[Directions for this task]: The records appear below. Report how many of their lines contain the word "repository", giving the number alone.

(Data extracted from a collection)
[Start of Attachment]

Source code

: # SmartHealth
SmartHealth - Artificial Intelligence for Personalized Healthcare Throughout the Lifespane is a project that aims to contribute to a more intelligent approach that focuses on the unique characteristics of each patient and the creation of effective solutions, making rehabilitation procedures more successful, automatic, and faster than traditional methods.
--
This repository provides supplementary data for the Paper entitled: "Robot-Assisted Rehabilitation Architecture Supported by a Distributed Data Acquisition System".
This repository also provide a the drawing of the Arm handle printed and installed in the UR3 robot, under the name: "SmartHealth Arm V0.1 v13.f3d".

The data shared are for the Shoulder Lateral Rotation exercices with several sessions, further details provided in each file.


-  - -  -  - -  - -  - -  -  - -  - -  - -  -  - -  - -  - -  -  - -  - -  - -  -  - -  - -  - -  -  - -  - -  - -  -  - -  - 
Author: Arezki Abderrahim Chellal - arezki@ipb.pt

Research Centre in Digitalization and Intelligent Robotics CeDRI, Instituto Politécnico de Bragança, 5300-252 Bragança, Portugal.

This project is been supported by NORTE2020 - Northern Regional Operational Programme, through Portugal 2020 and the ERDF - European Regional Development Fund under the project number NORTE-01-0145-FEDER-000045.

[End of Attachment]

[The completed task]: 2